Rupiah ditutup menguat tajam, saat pasar pantau progres stimulus AS

Rupiah ditutup menguat tajam, saat pasar pantau progres stimulus AS

Ilustrasi: Karyawan memegang mata uang rupiah di gerai penukaran mata uang asing di Jakarta Pusat. ANTARA FOTO/Sigid Kurniawan./aww. (ANTARA FOTO/SIGID KURNIAWAN)

Jakarta (ANTARA) - Nilai tukar (kurs) rupiah yang ditransaksikan antarbank di Jakarta pada pada Selasa sore ditutup menguat di tengah pasar yang masih memantau perkembangan stimulus lanjutan di Amerika Serikat (AS).

Rupiah ditutup menguat 50 poin atau 0,34 persen menjadi Rp14.658 per dolar AS dari sebelumnya Rp14.708 per dolar AS.

"Dari eksternal, pasar terus memantau jelang batas waktu Selasa yang diberlakukan untuk meloloskan langkah-langkah stimulus AS terbaru," kata Direktur PT TRFX Garuda Berjangka Ibrahim Assuaibi di Jakarta, Selasa.

Ketua DPR AS Nancy Pelosi telah menetapkan tenggat waktu terkait stimulus pada Selasa (20/10) waktu AS dan Menteri Keuangan Steve Mnuchin juga terus mempersempit perbedaan terkait besaran stimulus.

Baca juga: IHSG ditutup merosot, tertekan aksi ambil untung

Juru bicara Pelosi, Drew Hammill men-tweet pada Senin (19/10) lalu bahwa Pelosi juga berharap akan ada "kejelasan" tentang apakah langkah-langkah itu dapat disahkan sebelum pemilihan presiden 3 November mendatang

Sementara itu Wakil Ketua Federal Reserve (Fed) Richard Clarida menyoroti kebutuhan yang mendesak agar langkah-langkah stimulus disahkan.
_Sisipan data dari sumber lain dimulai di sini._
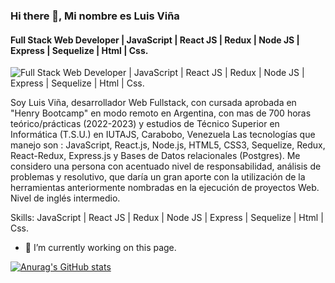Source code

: ### Hi there 👋, Mi nombre es Luis Viña
#### Full Stack Web Developer | JavaScript | React JS | Redux | Node JS | Express | Sequelize | Html | Css.
![Full Stack Web Developer | JavaScript | React JS | Redux | Node JS | Express | Sequelize | Html | Css.](https://arturssmirnovs.github.io/github-profile-readme-generator/images/banner.png)

Soy Luis Viña, desarrollador Web Fullstack, con cursada aprobada en "Henry Bootcamp" en modo remoto en Argentina, con mas de 700 horas teórico/prácticas (2022-2023) y estudios de Técnico Superior en Informática (T.S.U.) en IUTAJS, Carabobo, Venezuela
Las tecnologías que manejo son : JavaScript, React.js, Node.js, HTML5, CSS3, Sequelize, Redux, React-Redux, Express.js y Bases de Datos relacionales (Postgres). 
Me considero una persona con acentuado nivel de responsabilidad, análisis de problemas y resolutivo, que daría un gran aporte con la utilización de la herramientas anteriormente nombradas en la ejecución de proyectos Web. Nivel de inglés intermedio.


Skills: JavaScript | React JS | Redux | Node JS | Express | Sequelize | Html | Css.

- 🔭 I’m currently working on this page. 





[![Anurag's GitHub stats](https://github-readme-stats.vercel.app/api?username=luisito9)](https://github.com/anuraghazra/github-readme-stats)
Meskipun ekonomi AS pulih dengan kuat setelah mengalami pukulan besar akibat COVID-19, ia memperingatkan bahwa perlu waktu satu tahun lagi bagi ekonomi untuk kembali ke tingkat sebelum krisis dan membutuhkan waktu lebih lama bagi pasar tenaga kerja untuk memulihkan kerugian.

Sementara itu pembicaraan Brexit antara Inggris dan Uni Eropa (UE) pecah setelah kepala negosiator Inggris David Frost memperingatkan bahwa negara tersebut tidak melihat dasar untuk melanjutkan pembicaraan perdagangan kecuali ada perubahan mendasar dalam pendekatan Uni Eropa. Komentar Frost sebelumnya memupuskan harapan bahwa negosiasi antara kedua pihak akan dilanjutkan.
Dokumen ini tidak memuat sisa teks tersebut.